Task requirements: Set out the listing word for word. End with the line that contains "- Non-reproducibility: The".

Data:
+---+
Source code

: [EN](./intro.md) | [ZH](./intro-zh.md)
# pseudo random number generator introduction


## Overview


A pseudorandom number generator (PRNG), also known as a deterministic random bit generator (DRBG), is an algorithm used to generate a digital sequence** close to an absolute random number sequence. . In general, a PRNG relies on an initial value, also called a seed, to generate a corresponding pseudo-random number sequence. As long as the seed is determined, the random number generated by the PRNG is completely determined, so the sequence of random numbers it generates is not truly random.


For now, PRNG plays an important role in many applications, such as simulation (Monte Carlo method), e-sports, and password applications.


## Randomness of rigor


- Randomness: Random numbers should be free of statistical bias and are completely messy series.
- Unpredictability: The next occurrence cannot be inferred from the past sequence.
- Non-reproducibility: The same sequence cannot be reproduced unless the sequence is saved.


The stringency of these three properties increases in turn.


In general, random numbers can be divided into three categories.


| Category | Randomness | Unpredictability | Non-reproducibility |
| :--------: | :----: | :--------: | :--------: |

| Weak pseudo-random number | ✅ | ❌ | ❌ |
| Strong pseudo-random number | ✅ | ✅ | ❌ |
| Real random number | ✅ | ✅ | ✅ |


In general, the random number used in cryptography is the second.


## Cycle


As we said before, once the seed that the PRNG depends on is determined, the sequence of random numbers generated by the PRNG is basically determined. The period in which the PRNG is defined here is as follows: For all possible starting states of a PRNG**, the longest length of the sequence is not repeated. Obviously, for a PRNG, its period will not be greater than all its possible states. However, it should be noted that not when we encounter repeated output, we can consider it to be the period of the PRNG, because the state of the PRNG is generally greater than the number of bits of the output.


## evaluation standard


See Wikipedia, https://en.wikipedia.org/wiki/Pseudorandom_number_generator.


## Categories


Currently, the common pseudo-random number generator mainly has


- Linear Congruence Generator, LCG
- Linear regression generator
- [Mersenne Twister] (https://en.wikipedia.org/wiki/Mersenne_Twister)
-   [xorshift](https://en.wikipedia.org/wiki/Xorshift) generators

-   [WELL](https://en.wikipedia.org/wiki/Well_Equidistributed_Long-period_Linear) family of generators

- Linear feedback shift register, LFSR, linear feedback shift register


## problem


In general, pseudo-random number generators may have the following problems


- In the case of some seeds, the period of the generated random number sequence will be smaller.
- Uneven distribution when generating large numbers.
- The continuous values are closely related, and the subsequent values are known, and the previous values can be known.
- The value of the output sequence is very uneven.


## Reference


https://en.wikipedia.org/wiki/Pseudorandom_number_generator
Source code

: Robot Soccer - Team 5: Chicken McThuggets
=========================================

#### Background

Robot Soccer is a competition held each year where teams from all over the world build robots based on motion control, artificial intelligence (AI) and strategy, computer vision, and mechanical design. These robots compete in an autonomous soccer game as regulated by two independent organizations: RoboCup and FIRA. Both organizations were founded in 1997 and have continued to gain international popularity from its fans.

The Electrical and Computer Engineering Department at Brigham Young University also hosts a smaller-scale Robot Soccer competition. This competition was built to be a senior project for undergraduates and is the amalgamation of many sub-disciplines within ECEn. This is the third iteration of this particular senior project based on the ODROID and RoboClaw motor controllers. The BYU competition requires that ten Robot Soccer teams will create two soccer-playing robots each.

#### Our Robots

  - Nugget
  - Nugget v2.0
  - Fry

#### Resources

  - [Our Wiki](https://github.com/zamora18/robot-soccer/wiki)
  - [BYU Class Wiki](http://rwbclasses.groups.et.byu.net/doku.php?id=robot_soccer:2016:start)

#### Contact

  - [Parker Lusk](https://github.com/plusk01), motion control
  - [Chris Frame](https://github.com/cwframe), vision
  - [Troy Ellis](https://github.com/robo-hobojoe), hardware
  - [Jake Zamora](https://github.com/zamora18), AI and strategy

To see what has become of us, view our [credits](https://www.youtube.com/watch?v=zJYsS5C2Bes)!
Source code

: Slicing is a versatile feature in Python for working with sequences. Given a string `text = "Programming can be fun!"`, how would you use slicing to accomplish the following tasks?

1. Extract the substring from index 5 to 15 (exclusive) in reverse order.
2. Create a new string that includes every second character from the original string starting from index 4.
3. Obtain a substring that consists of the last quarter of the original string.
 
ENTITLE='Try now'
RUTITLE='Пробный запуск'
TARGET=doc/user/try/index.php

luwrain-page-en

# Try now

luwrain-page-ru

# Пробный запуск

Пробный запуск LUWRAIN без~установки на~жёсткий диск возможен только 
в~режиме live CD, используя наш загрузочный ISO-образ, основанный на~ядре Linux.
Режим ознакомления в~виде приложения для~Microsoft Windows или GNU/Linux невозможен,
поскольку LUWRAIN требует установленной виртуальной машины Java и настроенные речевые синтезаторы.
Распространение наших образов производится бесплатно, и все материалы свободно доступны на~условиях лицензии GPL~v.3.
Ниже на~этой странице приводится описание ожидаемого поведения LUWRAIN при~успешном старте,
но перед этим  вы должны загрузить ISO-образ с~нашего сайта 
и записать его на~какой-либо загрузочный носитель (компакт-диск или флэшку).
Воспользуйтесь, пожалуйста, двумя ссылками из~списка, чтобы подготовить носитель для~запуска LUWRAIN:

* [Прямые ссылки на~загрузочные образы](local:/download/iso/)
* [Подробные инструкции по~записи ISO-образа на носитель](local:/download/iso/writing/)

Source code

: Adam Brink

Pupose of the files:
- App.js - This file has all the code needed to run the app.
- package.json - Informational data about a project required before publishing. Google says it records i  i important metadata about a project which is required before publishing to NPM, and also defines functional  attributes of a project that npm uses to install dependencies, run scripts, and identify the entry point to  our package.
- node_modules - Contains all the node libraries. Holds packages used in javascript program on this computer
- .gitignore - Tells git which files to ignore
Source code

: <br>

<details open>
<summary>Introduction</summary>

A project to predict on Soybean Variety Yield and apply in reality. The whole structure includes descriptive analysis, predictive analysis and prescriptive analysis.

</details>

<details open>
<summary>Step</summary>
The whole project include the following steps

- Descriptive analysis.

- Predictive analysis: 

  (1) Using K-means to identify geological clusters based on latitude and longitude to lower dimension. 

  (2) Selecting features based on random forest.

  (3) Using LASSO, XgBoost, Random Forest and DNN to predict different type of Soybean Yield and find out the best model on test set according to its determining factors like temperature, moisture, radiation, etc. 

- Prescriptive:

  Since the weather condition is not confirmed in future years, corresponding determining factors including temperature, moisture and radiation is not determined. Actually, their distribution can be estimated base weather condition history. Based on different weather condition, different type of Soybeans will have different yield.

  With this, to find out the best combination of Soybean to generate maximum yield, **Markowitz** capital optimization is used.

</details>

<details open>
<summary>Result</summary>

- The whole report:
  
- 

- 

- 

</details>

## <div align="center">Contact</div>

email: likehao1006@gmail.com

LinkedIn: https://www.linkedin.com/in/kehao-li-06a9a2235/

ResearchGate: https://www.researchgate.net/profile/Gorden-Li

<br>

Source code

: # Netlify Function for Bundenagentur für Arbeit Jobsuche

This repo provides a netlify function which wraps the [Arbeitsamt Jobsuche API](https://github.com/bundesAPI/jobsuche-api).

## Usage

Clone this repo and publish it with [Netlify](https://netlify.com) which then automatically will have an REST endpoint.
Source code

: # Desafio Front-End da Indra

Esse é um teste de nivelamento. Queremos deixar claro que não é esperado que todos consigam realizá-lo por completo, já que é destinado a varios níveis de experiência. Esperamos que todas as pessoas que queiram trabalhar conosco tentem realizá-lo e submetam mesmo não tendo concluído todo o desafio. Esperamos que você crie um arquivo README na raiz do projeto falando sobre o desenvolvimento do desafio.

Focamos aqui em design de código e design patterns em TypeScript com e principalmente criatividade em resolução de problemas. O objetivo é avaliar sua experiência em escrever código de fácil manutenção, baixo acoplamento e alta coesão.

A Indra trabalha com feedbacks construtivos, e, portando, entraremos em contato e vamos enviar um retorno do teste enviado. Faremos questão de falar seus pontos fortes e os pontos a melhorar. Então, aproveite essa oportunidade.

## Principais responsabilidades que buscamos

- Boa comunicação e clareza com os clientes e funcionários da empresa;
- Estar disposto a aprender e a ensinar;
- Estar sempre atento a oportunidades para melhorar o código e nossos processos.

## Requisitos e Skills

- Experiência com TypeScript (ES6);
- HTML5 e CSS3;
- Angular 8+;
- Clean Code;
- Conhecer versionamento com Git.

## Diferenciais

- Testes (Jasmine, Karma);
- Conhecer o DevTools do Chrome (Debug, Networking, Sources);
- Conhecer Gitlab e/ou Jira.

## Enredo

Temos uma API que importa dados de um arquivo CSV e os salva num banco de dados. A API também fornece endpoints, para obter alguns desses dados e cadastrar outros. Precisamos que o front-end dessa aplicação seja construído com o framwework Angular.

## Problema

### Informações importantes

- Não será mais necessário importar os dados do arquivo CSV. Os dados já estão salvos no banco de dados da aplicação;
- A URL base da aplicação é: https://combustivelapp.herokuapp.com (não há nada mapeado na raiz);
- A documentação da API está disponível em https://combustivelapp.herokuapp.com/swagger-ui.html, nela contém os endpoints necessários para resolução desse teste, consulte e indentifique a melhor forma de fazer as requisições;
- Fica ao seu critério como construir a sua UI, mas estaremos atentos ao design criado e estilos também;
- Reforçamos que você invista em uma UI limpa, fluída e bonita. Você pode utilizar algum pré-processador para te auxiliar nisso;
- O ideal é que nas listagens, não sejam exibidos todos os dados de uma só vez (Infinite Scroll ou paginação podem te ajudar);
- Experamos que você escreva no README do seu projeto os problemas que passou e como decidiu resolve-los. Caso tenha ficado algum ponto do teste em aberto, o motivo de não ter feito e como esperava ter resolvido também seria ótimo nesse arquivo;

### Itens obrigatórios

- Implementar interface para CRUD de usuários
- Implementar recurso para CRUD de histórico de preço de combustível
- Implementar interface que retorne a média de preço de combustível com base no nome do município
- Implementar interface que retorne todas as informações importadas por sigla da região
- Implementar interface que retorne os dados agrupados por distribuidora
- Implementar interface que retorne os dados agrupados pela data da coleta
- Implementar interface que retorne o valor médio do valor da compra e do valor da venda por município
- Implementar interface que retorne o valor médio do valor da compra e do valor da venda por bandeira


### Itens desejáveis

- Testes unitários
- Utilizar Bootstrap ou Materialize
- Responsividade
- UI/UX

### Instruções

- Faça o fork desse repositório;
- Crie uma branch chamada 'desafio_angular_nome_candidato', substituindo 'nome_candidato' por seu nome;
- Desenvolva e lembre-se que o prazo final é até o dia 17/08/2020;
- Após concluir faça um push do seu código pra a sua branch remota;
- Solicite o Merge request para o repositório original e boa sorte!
+---+
Your response:
Source code

: [EN](./intro.md) | [ZH](./intro-zh.md)
# pseudo random number generator introduction


## Overview


A pseudorandom number generator (PRNG), also known as a deterministic random bit generator (DRBG), is an algorithm used to generate a digital sequence** close to an absolute random number sequence. . In general, a PRNG relies on an initial value, also called a seed, to generate a corresponding pseudo-random number sequence. As long as the seed is determined, the random number generated by the PRNG is completely determined, so the sequence of random numbers it generates is not truly random.


For now, PRNG plays an important role in many applications, such as simulation (Monte Carlo method), e-sports, and password applications.


## Randomness of rigor


- Randomness: Random numbers should be free of statistical bias and are completely messy series.
- Unpredictability: The next occurrence cannot be inferred from the past sequence.
- Non-reproducibility: The same sequence cannot be reproduced unless the sequence is saved.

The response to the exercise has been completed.